[Supplied material Boundary: Start]

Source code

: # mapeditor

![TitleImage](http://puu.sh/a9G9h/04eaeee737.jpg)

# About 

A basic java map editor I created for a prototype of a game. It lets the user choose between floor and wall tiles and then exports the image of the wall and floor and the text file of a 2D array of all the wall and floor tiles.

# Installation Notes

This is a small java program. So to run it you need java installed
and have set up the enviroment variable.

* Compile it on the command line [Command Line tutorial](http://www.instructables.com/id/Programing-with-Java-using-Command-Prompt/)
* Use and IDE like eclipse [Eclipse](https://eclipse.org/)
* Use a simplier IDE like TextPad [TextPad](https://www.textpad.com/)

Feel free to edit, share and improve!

[Supplied material Boundary: End]

Each and every entry needs to be repeated exactly.

Source code

: # mapeditor

![TitleImage](http://puu.sh/a9G9h/04eaeee737.jpg)

# About 

A basic java map editor I created for a prototype of a game. It lets the user choose between floor and wall tiles and then exports the image of the wall and floor and the text file of a 2D array of all the wall and floor tiles.

# Installation Notes

This is a small java program. So to run it you need java installed
and have set up the enviroment variable.

* Compile it on the command line [Command Line tutorial](http://www.instructables.com/id/Programing-with-Java-using-Command-Prompt/)
* Use and IDE like eclipse [Eclipse](https://eclipse.org/)
* Use a simplier IDE like TextPad [TextPad](https://www.textpad.com/)

Feel free to edit, share and improve!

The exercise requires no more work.